On 23 September 2022, Kwasi Kwarteng, the new delivered a Tax Cutting “Fiscal Event” or Mini-Budget to help boost economic growth and help businesses and households get through this winter and beyond.. This was in line with promises made by the new Prime Minister Liz Truss when she was campaigning to be elected as new leader of the Conservative Party.
However, many commentators are concerned that the cost of the growth measures announced in the budget will add significantly to Government borrowing, which will have to be paid for by tax increases in the future, not just for our generation but our children’s too.
Key announcements included:
- The 1.25% percentage point rise in National Insurance contributions will be reversed from 6 November 2022 and the government will not go ahead with the planned April 2023 Health and Social Care Levy
- Furthermore, the Government is removing the associated 1.25 % increase in NICs from 6 November 2022. (will affect payroll in 2022/23)
- In the case of NIC rates which apply annually, transitional rates will apply to deal with the mid tax-year change. In particular,
- Class 1 employee NIC rates that apply annually (including for company directors) will be set at a main rate of 12.73% and an additional rate of 2.73% for 2022/23
- Class 1A NICs on taxable and expenses (if not paid monthly through the payroll) will be set at 14.53% for 2022/23. The same applies to Class 1B NICs for PAYE Settlement Agreements.
- Class 4 NICs paid by self-employed individuals will be set at a main rate of 9.73% and an additional rate of 2.73% for 2022/23.
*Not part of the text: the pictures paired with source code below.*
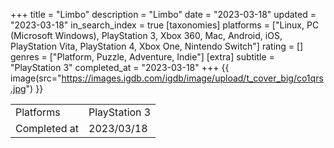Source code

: +++
title = "Limbo"
description = "Limbo"
date = "2023-03-18"
updated = "2023-03-18"
in_search_index = true
[taxonomies]
platforms = ["Linux, PC (Microsoft Windows), PlayStation 3, Xbox 360, Mac, Android, iOS, PlayStation Vita, PlayStation 4, Xbox One, Nintendo Switch"]
rating = []
genres = ["Platform, Puzzle, Adventure, Indie"]
[extra]
subtitle = "PlayStation 3"
completed_at = "2023-03-18"
+++
{{ image(src="https://images.igdb.com/igdb/image/upload/t_cover_big/co1qrs.jpg") }}

|              |            |
| ------------ | ---------- |
| Platforms    | PlayStation 3 |
| Completed at | 2023/03/18 |

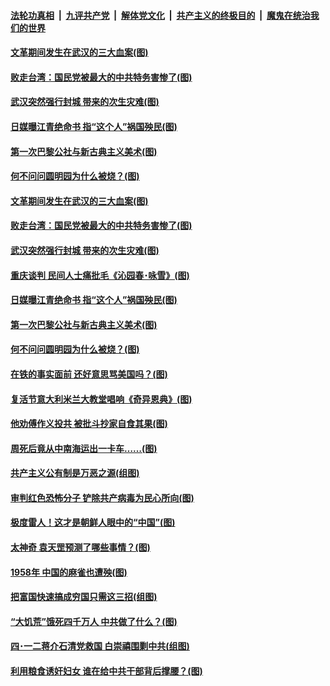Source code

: 

####  [法轮功真相](../../../../basic/blob/master/README.md?t=04180030) &nbsp;|&nbsp; [九评共产党](../../../../9ping.md/blob/master/README.md?t=04180030) &nbsp;|&nbsp; [解体党文化](../../../../jtdwh.md/blob/master/README.md?t=04180030)  &nbsp;|&nbsp; [共产主义的终极目的](../../../../gczydzjmd.md/blob/master/README.md?t=04180030) &nbsp;|&nbsp; [魔鬼在统治我们的世界](../../../../mgztzwmdsj.md/blob/master/README.md?t=04180030) 

#### [文革期间发生在武汉的三大血案(图)](../pages/p6/930112.md?t=04180030) 

#### [败走台湾：国民党被最大的中共特务害惨了(图)](../pages/p6/928498.md?t=04180030) 

#### [武汉突然强行封城 带来的次生灾难(图)](../pages/p6/930083.md?t=04180030) 

#### [日媒曝江青绝命书 指“这个人”祸国殃民(图)](../pages/p6/928504.md?t=04180030) 

#### [第一次巴黎公社与新古典主义美术(图)](../pages/p6/930007.md?t=04180030) 

#### [何不问问圆明园为什么被烧？(图)](../pages/p6/929729.md?t=04180030) 

#### [文革期间发生在武汉的三大血案(图)](../pages/p6/930112.md?t=04180030) 

#### [败走台湾：国民党被最大的中共特务害惨了(图)](../pages/p6/928498.md?t=04180030) 

#### [武汉突然强行封城 带来的次生灾难(图)](../pages/p6/930083.md?t=04180030) 

#### [重庆谈判 民间人士痛批毛《沁园春･咏雪》(图)](../pages/p6/929455.md?t=04180030) 

#### [日媒曝江青绝命书 指“这个人”祸国殃民(图)](../pages/p6/928504.md?t=04180030) 

#### [第一次巴黎公社与新古典主义美术(图)](../pages/p6/930007.md?t=04180030) 

#### [何不问问圆明园为什么被烧？(图)](../pages/p6/929729.md?t=04180030) 

#### [在铁的事实面前 还好意思骂美国吗？(图)](../pages/p6/929890.md?t=04180030) 

#### [复活节意大利米兰大教堂唱响《奇异恩典》(图)](../pages/p6/929866.md?t=04180030) 

#### [他劝傅作义投共 被批斗抄家自食其果(图)](../pages/p6/929166.md?t=04180030) 

#### [周死后竟从中南海运出一卡车……(图)](../pages/p6/928502.md?t=04180030) 

#### [共产主义公有制是万恶之源(组图)](../pages/p6/929452.md?t=04180030) 

#### [审判红色恐怖分子 铲除共产病毒为民心所向(图)](../pages/p6/929704.md?t=04180030) 

#### [极度雷人！这才是朝鲜人眼中的“中国”(图)](../pages/p6/928495.md?t=04180030) 

#### [太神奇 袁天罡预测了哪些事情？(图)](../pages/p6/929627.md?t=04180030) 

#### [1958年 中国的麻雀也遭殃(图)](../pages/p6/929082.md?t=04180030) 

#### [把富国快速搞成穷国只需这三招(组图)](../pages/p6/929509.md?t=04180030) 

#### [“大饥荒”饿死四千万人 中共做了什么？(图)](../pages/p6/929250.md?t=04180030) 

#### [四･一二蒋介石清党救国 白崇禧围剿中共(组图)](../pages/p6/928827.md?t=04180030) 

#### [利用粮食诱奸妇女 谁在给中共干部背后撑腰？(图)](../pages/p6/929274.md?t=04180030)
Many director/shareholders of family companies pay themselves a small salary and take the rest of their “pay” in dividends. With dividends being free of NIC, this would have allowed them to avoid the extra 1.25% NIC charge when it was originally introduced.
Consequently, the Government added 1.25% to the dividend income tax rates for 2022/23.
- Although the NIC increase is being abolished from 6 November 2022, the additional 1.25% will continue to be applied to dividends paid throughout 2022/23.
- From 2023/24 the dividend income tax rate will however revert to 7.5% where dividends fall within an individual’s basic rate band and 32.5% for higher rate taxpayers. Note that the first £2,000 of dividends continue to be taxed at 0%.
INCOME TAX RATES CUT
The previous Chancellor, Rishi Sunak, had dangled a possible cut in the basic rate of income tax from 20% to 19% from 2024/25.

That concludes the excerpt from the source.